What is needed: Go through the listing and copy each line with the string "falha".

Material shown:
****
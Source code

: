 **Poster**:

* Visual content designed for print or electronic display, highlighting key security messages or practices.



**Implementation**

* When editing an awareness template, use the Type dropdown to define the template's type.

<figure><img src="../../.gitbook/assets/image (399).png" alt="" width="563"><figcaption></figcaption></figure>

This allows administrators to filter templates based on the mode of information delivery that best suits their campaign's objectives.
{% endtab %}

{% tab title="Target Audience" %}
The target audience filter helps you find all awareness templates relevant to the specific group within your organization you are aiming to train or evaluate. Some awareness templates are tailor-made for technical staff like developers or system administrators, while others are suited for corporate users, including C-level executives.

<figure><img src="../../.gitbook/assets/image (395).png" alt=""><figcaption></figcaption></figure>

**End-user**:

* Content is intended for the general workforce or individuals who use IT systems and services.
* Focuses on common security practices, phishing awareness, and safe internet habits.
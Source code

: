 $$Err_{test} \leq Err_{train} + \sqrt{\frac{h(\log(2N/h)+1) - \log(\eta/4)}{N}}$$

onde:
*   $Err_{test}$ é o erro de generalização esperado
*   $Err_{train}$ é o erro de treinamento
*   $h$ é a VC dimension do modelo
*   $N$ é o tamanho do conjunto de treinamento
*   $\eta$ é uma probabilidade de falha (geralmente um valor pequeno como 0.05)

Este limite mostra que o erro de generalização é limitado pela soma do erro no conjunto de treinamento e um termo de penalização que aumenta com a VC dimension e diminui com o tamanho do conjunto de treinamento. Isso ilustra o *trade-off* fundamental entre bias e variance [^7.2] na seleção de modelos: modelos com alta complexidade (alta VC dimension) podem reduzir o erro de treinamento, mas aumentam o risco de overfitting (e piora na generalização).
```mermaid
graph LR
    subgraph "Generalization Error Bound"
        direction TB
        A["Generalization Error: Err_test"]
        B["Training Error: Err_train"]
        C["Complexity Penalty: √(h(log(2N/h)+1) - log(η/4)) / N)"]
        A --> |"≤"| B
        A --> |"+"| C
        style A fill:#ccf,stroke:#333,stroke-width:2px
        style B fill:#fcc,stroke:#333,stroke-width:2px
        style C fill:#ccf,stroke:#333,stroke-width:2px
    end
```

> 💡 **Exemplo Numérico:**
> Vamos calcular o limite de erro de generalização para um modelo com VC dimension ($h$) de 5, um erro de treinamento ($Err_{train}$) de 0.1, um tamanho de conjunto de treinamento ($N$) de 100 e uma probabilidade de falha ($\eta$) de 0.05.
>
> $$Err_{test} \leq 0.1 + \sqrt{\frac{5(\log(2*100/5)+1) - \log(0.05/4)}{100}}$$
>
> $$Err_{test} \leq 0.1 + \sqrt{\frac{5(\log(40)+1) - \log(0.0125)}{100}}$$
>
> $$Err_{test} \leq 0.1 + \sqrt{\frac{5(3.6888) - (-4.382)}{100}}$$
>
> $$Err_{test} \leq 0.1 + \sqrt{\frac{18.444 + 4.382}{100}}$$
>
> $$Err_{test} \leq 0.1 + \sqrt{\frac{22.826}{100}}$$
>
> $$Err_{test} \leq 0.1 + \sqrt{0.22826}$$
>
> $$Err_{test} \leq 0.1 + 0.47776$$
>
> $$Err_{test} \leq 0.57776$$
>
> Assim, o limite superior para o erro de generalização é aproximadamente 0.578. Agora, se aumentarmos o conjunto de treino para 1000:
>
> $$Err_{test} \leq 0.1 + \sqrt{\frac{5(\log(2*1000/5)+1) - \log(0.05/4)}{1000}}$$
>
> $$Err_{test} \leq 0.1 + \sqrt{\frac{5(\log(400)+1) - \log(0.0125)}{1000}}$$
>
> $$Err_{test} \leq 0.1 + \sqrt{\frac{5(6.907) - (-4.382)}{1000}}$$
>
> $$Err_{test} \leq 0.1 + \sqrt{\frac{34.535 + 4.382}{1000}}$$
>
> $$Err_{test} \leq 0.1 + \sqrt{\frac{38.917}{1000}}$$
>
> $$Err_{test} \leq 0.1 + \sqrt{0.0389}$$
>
****
Task solution:
*   $\eta$ é uma probabilidade de falha (geralmente um valor pequeno como 0.05)
> Vamos calcular o limite de erro de generalização para um modelo com VC dimension ($h$) de 5, um erro de treinamento ($Err_{train}$) de 0.1, um tamanho de conjunto de treinamento ($N$) de 100 e uma probabilidade de falha ($\eta$) de 0.05.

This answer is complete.